North Carolina Tar Heels football coach Bill Belichick and GM Mike Lombardi want to recruit more freshmen to the program after failing to find much talent in the transfer portal this past cycle. Unfortunately, that may not produce the results that the powers that be in “Chapel Bill” are paying $50 million over the next five years for.
Pro Football Talk’s Mike Florio warns that Belichick and Co. may already be too far behind in recruiting to turn things around with freshmen. Building with freshmen only works if you have stacked class after class, something UNC didn’t have the chance to do in transitioning from the Mack Brown firing.
As Florio notes, Belichick and Lombardi have been focusing on NFL athletes, not teenagers, for more than four decades.
“The bottom line? Belichick’s coaching skills may never overcome the pitfalls of a player selection and recruitment process that already has failed to get enough good players in 2025, and that will likely be unable to afford any diamonds over which they stumble in the rough of hundreds of high-school programs at which they’ll be rolling the dice on recruits,” Florio wrote.
“Really, who’s better equipped to determine which high-school players will become good college players? People who have extensive experience doing just that, or folks who spent decades exclusively operating in the NFL?”

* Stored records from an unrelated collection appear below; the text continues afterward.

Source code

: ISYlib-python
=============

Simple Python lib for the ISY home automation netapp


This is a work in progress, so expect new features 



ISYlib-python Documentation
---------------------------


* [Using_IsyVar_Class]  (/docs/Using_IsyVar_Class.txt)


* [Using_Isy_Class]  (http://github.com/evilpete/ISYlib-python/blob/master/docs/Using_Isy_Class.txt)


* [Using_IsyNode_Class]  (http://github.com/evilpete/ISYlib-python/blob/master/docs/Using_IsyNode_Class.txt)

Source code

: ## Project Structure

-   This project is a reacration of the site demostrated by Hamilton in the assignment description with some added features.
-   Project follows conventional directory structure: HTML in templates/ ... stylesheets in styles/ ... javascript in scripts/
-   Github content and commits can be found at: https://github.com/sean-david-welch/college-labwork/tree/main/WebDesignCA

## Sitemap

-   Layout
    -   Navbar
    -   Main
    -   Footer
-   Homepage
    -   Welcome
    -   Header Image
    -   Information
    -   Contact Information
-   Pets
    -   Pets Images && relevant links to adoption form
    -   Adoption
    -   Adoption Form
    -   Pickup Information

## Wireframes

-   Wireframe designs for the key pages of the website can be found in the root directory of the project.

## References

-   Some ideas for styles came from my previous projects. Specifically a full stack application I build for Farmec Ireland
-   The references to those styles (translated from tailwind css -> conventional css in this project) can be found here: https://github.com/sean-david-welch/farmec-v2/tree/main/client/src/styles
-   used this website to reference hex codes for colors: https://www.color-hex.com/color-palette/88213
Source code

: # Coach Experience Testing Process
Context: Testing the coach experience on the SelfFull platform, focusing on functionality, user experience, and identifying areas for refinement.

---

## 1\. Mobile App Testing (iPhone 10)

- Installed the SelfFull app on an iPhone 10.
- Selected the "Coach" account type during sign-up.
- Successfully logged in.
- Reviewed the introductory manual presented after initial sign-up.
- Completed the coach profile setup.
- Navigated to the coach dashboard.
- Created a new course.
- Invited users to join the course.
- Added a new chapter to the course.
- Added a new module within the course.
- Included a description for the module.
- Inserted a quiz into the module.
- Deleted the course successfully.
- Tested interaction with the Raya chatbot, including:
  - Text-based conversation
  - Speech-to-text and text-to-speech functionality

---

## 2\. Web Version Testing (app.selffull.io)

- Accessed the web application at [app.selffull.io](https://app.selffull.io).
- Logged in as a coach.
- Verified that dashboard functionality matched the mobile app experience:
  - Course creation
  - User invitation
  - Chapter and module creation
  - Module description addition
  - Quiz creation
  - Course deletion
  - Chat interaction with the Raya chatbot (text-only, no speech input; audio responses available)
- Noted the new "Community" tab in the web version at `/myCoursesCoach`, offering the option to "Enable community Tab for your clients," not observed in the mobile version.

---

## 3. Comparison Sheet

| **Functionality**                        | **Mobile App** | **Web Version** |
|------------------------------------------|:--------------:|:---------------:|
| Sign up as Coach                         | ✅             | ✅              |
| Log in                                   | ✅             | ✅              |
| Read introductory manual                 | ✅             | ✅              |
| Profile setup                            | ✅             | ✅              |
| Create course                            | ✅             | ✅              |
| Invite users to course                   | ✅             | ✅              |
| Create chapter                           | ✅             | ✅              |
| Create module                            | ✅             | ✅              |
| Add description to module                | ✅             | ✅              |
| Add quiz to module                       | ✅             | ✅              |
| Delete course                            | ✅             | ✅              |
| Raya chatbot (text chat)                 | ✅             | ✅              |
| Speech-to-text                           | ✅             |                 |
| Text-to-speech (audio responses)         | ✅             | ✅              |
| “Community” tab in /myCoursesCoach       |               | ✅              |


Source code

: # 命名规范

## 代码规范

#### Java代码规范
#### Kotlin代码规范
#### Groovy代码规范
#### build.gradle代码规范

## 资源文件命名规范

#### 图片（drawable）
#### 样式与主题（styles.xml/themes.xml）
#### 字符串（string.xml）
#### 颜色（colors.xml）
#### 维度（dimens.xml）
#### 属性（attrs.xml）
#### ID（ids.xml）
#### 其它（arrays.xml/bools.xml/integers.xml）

Belichick has been stubborn about doing things his way in the NFL and, so far, in college football. That has led to Tom Brady’s exodus from the New England Patriots in 2020, and more recently, his girlfriend Jordon Hudson roaming the sidelines in Chapel Hill, to name a few of the most notable developments in his career.
College football requires you to trust the process more than any other sport. Deion Sanders was able to circumnavigate the old way of doing things somewhat, but his Colorado Buffaloes didn’t win until his second season.
Belichick and Lombardi can grab all of the blue-chip freshmen they can afford, but they’ll have to grab upperclassmen who can bring the program success first.